# 935.1 and occurrence codes



## bridgettemartin (Jun 20, 2011)

Our physician removed an esophageal foreign body. We submitted 43247 with 935.1.  This has been our practice for some time.  Now this is hitting an edit with our clearinghouse. They state we need to attach occurrence codes. We have never had to do this, yet our clearinghouse states it has always been an edit.  We use Payer Path.
Everything I read about occurrence codes, indicates they are used for accidents and injuries.  Has anyone encountered this, or use occurrence codes?  We sometimes have no way of knowing the exact date of the s/s, or "incident".
Thanks!


----------



## blathrop19@gmail.com (Jun 20, 2011)

Yes I have received a denial from one of our clearinghouses for that before. Check out the E911 or the E912 accident code depending on if it is food or something else. Depending on your software you may have a place to enter accident codes, or you may have to enter them as a diagnosis code.

Bob


----------



## bridgettemartin (Jun 20, 2011)

I orginally had the E-code on the claim, and thought that might be part of the problem.  when I removed the E-code, it made no difference.  There is a place for us to enter the occurrence codes, but I don't know what date to put if we don't know the exact date of the "occurrence".


----------



## Kisalyn (Jun 24, 2011)

Some things in common about the rejections from our clearing house is that they are all UB claims and the insurance is Humana Medicare. No problems so far with other insurances.
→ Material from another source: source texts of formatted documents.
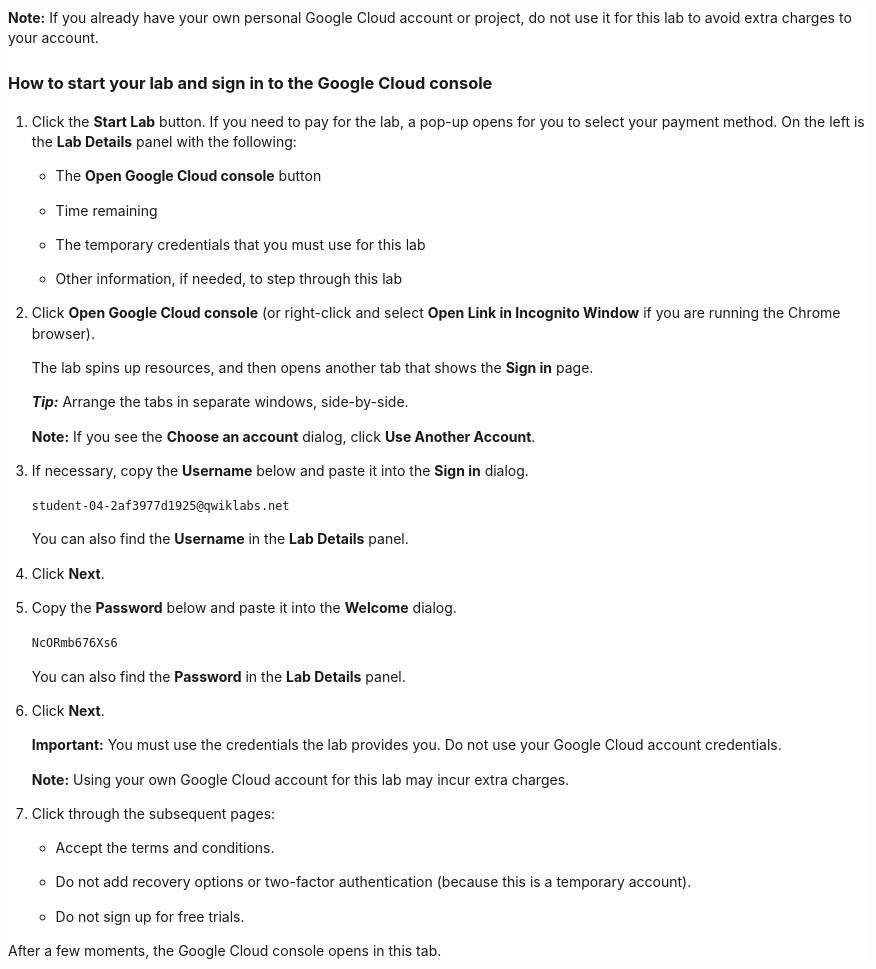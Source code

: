 
**Note:** If you already have your own personal Google Cloud account or project, do not use it for this lab to avoid extra charges to your account.

### How to start your lab and sign in to the Google Cloud console

1. Click the **Start Lab** button. If you need to pay for the lab, a pop-up opens for you to select your payment method. On the left is the **Lab Details** panel with the following:
    
    * The **Open Google Cloud console** button
        
    * Time remaining
        
    * The temporary credentials that you must use for this lab
        
    * Other information, if needed, to step through this lab
        
2. Click **Open Google Cloud console** (or right-click and select **Open Link in Incognito Window** if you are running the Chrome browser).
    
    The lab spins up resources, and then opens another tab that shows the **Sign in** page.
    
    ***Tip:*** Arrange the tabs in separate windows, side-by-side.
    
    **Note:** If you see the **Choose an account** dialog, click **Use Another Account**.
    
3. If necessary, copy the **Username** below and paste it into the **Sign in** dialog.
    
    ```apache
    student-04-2af3977d1925@qwiklabs.net
    ```
    
    You can also find the **Username** in the **Lab Details** panel.
    
4. Click **Next**.
    
5. Copy the **Password** below and paste it into the **Welcome** dialog.
    
    ```apache
    NcORmb676Xs6
    ```
    
    You can also find the **Password** in the **Lab Details** panel.
    
6. Click **Next**.
    
    **Important:** You must use the credentials the lab provides you. Do not use your Google Cloud account credentials.
    
    **Note:** Using your own Google Cloud account for this lab may incur extra charges.
    
7. Click through the subsequent pages:
    
    * Accept the terms and conditions.
        
    * Do not add recovery options or two-factor authentication (because this is a temporary account).
        
    * Do not sign up for free trials.
        

After a few moments, the Google Cloud console opens in this tab.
And with our old clearing house, we've never had these rejections.


----------



## hbeard (Aug 9, 2011)

sometimes you have to use your best guess on the date of occurance if you don't have a specific date...this has always worked for me....if the insurance co. has more questions, since it's considered an accident, they usually will send an accident questionnaire to the patient for clarification


----------



## asweeney@rockymountaingastro.com (Oct 11, 2011)

I am having this issue with Great West, we billed 43239 with 935.1.  Were you able to fix this problem, and how?  We also, use Pather Path as our clearing house.  I tried using the E-code, but this did not help.
Thank you,
Annette


----------



## coachlang3 (Oct 11, 2011)

The occurence code we use is 11 with all foreign body removals.  We use Allscripts/Payerpath for our clearinghouse.

I have no idea why or what it signifies, my supervisor told us that is what we use.

And usually the date of the occurence is the date seen/first date of treatment.


----------



## bridgettemartin (Oct 12, 2011)

Annette,
I ended up using occurrence code 11, and entered in the date of the procedure as the date of the s/s or "accident".  It went through Payerpath, but still doesn't explain why we never had to do this before until we switched to Allscripts/Payerpath.  The only other thing I have been able to come up with is perhaps it was because it was done in our Endoscpoy Center and POS has something to do with it.   We never get this edit when entering this code for out-patient hospital (POS 22).

Bridgette


----------



## asweeney@rockymountaingastro.com (Oct 12, 2011)

Thank you, so much.
Annette


----------



## coachlang3 (Oct 12, 2011)

Glad that helped.  

We've been told anytime we use a "900" code as primary dx to use the date of service as the date of occurence. But we only usually use them for our ER/OP hospital procedures and not the Endo center.

According to a printout we have from Payerpath, I believe, Occurence Code 11 is for Onset of Symptoms/Illness which they define as (for Outpatient claims only) date that the patient first became aware of symptoms/illness.

So for an ER or OP date of service is usually date of onset.  At an Endo Center (ASC), was it scheduled?  Stent removal?  If it was a scheduled stent removal I'd use V58.82.  Otherwise I'd use date the pt first called for appt.

But anytime we use 43247,43269 or 45379 you use the occurence code 11 and if we use a "900 code" under ailment info you put brief hospitalization, date of first symptom, and accident info if any.


----------